Charleton Heston
Roddy McDowall
Kim Hunter
Maurice Evans
Linda Harrison
Robert Gunner
Lou Wagner

Franklin J. Schaffner


Time: 112 Minutes
Rating: PG
Genre: Science Fiction/Drama

AWARDS: Won Honorary Academy Award for Outstanding Makeup Achievement. Nominations for Best Costume Design and Best Original Score.

I could swear I saw this movie when I was growing up. I remember the talking apes. However, after recently watching it again on DVD, I have to say that I didn't recall as much of the story as I thought. Maybe I saw one of the sequels. In any case, I have to say that I was somewhat disappointed with the film. Granted, it was originally made as a political statement, but now it seems dated and a little strident. I guess it was somewhat original to turn the tables on humans and make them the animals, but other than that there isn't really much of a plot.

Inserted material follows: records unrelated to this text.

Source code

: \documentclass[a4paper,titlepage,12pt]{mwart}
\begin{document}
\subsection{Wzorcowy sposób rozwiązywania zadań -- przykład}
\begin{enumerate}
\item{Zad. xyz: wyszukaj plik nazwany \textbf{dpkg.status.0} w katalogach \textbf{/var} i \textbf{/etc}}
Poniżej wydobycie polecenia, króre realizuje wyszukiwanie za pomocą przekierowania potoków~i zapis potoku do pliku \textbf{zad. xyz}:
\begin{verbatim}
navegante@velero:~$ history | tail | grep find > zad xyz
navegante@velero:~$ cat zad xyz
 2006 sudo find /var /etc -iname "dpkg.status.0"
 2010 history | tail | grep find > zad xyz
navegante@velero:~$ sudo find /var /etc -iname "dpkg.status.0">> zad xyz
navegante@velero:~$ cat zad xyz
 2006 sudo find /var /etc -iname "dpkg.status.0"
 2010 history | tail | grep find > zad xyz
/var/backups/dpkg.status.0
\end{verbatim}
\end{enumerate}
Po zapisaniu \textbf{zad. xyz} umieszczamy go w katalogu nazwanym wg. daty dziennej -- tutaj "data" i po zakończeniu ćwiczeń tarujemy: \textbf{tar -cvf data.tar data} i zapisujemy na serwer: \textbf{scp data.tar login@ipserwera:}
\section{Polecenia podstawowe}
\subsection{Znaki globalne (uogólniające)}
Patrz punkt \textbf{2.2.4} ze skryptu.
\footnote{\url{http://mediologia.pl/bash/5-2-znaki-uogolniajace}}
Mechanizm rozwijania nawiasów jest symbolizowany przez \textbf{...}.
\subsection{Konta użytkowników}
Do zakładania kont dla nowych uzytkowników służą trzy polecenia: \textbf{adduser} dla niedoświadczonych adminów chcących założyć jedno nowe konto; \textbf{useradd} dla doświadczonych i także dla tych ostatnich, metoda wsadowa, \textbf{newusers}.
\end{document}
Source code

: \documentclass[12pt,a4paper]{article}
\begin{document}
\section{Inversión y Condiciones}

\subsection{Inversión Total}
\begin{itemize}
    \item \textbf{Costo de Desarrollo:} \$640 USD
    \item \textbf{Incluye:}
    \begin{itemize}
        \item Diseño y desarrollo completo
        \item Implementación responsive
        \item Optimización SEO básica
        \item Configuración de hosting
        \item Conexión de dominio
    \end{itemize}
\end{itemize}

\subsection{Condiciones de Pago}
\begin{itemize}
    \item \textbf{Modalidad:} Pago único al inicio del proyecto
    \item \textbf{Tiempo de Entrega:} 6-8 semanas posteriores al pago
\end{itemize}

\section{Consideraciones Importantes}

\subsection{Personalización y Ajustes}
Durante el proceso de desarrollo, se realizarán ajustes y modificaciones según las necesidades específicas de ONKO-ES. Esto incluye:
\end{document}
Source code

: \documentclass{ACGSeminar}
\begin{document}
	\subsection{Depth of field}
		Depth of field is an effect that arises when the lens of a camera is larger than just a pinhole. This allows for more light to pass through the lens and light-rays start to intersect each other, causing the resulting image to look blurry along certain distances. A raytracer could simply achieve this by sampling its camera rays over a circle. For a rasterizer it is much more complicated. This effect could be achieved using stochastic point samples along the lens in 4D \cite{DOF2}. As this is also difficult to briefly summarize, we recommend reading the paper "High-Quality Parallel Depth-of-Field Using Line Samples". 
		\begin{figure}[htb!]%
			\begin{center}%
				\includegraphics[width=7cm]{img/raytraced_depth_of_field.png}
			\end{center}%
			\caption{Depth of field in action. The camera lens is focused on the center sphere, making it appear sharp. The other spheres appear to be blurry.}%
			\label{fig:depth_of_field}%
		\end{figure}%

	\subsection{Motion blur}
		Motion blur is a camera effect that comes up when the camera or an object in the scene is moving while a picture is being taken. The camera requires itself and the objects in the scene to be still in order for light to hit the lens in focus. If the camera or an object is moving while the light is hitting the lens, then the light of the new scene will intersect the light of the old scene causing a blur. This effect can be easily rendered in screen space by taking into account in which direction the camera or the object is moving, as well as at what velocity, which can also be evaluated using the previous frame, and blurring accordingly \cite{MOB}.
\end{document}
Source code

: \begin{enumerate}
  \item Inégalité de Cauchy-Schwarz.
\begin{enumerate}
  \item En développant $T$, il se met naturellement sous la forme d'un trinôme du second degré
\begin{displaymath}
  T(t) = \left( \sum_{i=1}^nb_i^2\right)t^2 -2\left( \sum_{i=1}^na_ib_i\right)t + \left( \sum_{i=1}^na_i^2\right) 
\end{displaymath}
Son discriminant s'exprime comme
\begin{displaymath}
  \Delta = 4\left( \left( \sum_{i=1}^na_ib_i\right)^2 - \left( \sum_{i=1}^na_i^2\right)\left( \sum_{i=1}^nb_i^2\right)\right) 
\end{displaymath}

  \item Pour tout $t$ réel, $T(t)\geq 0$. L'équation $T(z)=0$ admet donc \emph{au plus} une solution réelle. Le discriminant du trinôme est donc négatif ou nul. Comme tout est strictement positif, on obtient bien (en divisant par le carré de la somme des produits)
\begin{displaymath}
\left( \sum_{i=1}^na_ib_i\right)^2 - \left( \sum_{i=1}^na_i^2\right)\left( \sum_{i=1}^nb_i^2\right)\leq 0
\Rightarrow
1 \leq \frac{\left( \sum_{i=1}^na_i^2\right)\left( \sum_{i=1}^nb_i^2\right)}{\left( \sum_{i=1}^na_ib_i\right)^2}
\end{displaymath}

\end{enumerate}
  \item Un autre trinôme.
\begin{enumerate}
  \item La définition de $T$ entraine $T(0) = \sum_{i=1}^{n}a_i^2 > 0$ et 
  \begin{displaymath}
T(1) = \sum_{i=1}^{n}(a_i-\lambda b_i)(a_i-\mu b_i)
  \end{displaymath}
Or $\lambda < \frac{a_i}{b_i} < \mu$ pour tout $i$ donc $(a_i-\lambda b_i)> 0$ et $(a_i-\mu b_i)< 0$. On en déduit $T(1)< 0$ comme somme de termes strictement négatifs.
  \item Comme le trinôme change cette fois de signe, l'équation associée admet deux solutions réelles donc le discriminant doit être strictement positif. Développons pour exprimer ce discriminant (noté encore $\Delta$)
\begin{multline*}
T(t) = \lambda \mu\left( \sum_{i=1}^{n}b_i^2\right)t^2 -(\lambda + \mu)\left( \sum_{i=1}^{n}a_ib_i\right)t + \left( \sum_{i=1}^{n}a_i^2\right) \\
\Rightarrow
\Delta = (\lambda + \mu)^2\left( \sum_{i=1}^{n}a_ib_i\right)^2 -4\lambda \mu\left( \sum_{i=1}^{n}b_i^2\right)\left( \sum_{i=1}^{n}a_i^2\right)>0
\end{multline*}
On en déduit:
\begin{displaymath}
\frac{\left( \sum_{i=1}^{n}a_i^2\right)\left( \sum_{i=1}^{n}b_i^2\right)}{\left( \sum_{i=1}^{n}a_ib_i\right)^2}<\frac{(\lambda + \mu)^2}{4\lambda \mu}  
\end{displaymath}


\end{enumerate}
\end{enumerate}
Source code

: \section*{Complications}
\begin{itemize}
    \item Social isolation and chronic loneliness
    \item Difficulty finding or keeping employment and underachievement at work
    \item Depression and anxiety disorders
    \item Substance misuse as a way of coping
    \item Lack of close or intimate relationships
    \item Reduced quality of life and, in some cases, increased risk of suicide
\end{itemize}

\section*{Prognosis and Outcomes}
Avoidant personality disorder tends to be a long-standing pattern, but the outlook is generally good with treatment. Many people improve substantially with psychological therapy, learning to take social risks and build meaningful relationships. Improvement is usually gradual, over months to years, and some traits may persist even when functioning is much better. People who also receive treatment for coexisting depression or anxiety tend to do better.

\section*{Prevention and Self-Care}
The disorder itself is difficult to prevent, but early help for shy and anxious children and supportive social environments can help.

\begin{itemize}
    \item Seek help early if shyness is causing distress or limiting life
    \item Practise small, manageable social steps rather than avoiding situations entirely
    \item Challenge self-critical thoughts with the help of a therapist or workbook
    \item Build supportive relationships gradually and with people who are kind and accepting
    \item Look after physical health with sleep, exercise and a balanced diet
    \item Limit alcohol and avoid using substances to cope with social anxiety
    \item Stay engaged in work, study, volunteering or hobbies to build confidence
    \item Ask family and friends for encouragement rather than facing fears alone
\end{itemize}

This is a one-trick pony that fairly limps along. Heston tries to convince the apes he's not an animal, they refuse to believe him. That's basically all that happens.

Charlton Heston plays Colonel George Taylor, commander of a space mission that was supposed to be gone for only a few years, but crash lands on a remote planet over 2000 light years from the time they left Earth. Taylor and his two remaining crew members have no choice but to search for life on this desolate planet, wandering for days across the desert. They finally do find creatures similar to humans, but they don't get much time to investigate as they and this "tribe" are soon captured by armed gorillas on horseback. It quickly becomes apparent that this is not the Earth they left. Here the ape is the dominant species with man unable to speak or think at more than a basic survival level.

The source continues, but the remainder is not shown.